Il ritrovamento è avvenuto grazie al lavoro svolto da un gruppo di ricercatori guidati dal recente premio Nobel per la medicina Svante Pääbo, e di cui fa parte anche Sahra Talamo dell’Università di Bologna, unica italiana del team. Ma l’assoluta particolarità in tutto questo è che i ricercatori hanno sequenziato e datato per la prima volta il genoma di un intero gruppo di Neanderthal, non solo di una singola persona come era avvenuto fino a questo momento.

Stendo agli studi condotti, i 17 resti rinvenuti all’interno delle grotte sono di individui vissuti più di 50 mila anni fa. Ulteriori analisi sul Dna hanno poi portato a identificare una data ancor più precisa: circa 54 mila anni fa. I tredici resti ritrovati nella grotta di Chagyrskaya appartenevano a sette uomini e sei donne Neanderthal: otto adulti e cinque tra bambini e adolescenti, e tutti parenti stretti. In particolare sono stati identificati un padre e la figlia, e una coppia composta da un ragazzo e una donna adulta, forse la cugina o una zia, o probabilmente la nonna.

L’alone di mistero su questa scoperta

C’è però un grande alone di mistero che si aggira intorno a questa scoperta: dal momento che le ossa sono state rinvenute nella stessa grotta, si può dedurre che queste persone siano morte tutti insieme o a breve distanza temporale l’uno dall’altro.

E la domanda ovviamente sorge spontanea: come è successo? Secondo gli studiosi è possibile avanzare solo alcune ipotesi, come il fatto che a sterminarli tutti sia stata una malattia, oppure un tragico evento improvviso come un’eruzione o un’alluvione che ha ostruito la caverna impedendogli di uscire. Ma la verità è che, probabilmente non lo sapremo mai. Ciò non toglie che i loro resti raccontino comunque molto dell‘organizzazione sociale dei Neanderthal, argomento di cui finora sapevamo molto poco.

Cosa si è compreso dalla scoperta

Secondo Laurits Skov, dell’Istituto Max Planck di antropologia evolutiva e primo firmatario dell’articolo pubblicato su Nature, gli individui presentavano una variabilità genetica molto bassa che fa supporre si trattasse di un gruppo composto da non più di 10-20 individui, di dimensioni simili ai gruppi di specie in via di estinzione.

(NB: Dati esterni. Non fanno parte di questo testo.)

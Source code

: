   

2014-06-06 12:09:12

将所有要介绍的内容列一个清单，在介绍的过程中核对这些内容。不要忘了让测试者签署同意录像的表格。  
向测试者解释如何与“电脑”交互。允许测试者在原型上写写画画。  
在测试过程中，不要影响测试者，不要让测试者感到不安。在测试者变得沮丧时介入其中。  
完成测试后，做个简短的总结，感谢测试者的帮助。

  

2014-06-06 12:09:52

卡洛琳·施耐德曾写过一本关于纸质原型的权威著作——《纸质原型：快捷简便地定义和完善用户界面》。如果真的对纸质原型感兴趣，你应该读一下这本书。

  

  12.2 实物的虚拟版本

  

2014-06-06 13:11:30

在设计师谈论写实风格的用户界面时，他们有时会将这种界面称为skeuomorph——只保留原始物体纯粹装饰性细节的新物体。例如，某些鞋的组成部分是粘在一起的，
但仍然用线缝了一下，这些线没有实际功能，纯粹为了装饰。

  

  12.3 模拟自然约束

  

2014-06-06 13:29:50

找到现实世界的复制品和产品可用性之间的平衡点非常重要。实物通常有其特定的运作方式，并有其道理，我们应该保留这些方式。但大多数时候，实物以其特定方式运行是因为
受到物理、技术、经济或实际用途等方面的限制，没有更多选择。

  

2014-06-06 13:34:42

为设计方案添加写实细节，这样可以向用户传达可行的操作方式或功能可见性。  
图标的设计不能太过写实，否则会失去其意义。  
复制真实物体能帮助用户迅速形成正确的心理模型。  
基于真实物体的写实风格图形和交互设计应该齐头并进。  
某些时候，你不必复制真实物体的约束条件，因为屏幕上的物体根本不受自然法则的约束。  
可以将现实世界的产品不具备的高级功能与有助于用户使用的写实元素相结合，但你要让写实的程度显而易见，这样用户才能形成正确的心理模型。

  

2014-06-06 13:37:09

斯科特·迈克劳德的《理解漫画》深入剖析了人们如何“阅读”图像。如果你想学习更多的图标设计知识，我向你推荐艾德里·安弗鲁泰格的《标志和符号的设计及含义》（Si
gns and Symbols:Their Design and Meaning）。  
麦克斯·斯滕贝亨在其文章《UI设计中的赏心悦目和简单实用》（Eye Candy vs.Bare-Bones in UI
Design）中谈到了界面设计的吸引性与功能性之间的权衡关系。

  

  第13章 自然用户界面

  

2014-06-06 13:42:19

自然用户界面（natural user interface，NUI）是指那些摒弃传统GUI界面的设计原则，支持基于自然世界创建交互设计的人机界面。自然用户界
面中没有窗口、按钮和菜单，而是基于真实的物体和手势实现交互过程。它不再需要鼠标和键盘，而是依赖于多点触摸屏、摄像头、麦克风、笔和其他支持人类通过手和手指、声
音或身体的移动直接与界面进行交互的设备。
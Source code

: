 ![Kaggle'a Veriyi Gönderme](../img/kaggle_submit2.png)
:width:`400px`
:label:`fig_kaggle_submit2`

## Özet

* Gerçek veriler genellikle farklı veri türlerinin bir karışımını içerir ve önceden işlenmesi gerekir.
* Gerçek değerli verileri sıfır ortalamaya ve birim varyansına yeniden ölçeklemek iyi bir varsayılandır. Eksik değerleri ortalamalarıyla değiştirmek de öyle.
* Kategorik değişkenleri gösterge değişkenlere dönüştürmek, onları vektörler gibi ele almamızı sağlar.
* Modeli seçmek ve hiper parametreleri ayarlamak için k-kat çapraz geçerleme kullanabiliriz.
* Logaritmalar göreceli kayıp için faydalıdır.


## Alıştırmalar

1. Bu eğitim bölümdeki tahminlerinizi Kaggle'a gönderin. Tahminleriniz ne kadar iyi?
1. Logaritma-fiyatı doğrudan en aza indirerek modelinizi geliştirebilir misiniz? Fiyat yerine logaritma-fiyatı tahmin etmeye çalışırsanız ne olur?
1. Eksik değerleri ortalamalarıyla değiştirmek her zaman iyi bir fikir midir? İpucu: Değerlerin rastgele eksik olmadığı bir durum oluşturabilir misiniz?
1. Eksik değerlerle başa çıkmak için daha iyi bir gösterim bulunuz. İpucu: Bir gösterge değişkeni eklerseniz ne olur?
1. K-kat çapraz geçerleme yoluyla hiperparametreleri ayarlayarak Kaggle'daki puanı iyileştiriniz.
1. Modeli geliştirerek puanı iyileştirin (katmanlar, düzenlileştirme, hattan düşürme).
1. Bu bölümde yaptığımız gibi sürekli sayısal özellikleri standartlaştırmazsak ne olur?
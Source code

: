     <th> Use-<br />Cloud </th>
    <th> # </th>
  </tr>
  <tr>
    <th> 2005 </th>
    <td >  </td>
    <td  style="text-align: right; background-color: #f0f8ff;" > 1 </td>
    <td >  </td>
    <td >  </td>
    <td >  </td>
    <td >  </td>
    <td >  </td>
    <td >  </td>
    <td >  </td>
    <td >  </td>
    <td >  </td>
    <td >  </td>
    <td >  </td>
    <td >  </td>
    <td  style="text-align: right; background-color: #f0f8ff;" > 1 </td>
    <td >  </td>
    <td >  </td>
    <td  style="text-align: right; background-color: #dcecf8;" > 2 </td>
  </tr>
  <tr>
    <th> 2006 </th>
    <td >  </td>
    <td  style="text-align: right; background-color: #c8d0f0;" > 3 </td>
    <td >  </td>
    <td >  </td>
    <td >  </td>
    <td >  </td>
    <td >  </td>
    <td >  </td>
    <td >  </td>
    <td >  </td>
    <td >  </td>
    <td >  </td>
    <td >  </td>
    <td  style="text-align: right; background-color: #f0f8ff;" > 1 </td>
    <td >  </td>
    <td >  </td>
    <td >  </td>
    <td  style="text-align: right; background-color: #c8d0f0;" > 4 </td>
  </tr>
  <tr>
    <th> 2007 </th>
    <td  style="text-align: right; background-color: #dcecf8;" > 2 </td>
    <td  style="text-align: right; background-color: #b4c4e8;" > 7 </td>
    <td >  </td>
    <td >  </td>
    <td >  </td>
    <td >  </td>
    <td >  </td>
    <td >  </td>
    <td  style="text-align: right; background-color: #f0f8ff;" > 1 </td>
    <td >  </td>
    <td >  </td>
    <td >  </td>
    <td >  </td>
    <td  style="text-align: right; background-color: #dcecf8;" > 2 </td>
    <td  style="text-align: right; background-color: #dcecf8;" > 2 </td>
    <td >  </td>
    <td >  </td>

Non erano, tuttavia, una comunità isolata: nella seconda grotta, quella di Okladnikov, gli altri quattro resti hanno mostrato un collegamento del Dna mitocondriale (ereditato dalle madri), quindi avvenuto tramite la migrazione femminile.

Dati che si sono rivelati importantissimi e che devono farci riflettere sul ruolo che la donna ha sempre avuto sin dall’inizio della storia evolutiva. Ciò vuol dire che erano le donne che si spostavano da una comunità all’altra anche al fine di mettere su famiglia.

Infine, c’è da sottolineare che questa scoperta è avvenuta in una zona dove dove alcuni anni fa venne identificato una nuova specie umana, i Denisoviani, che vivevano nello stesso periodo dei Neanderthal e dei Sapiens, anche se i resti ultimamente riportati alla luce non mostrano alcun segno di mescolamento con i Denisoviani.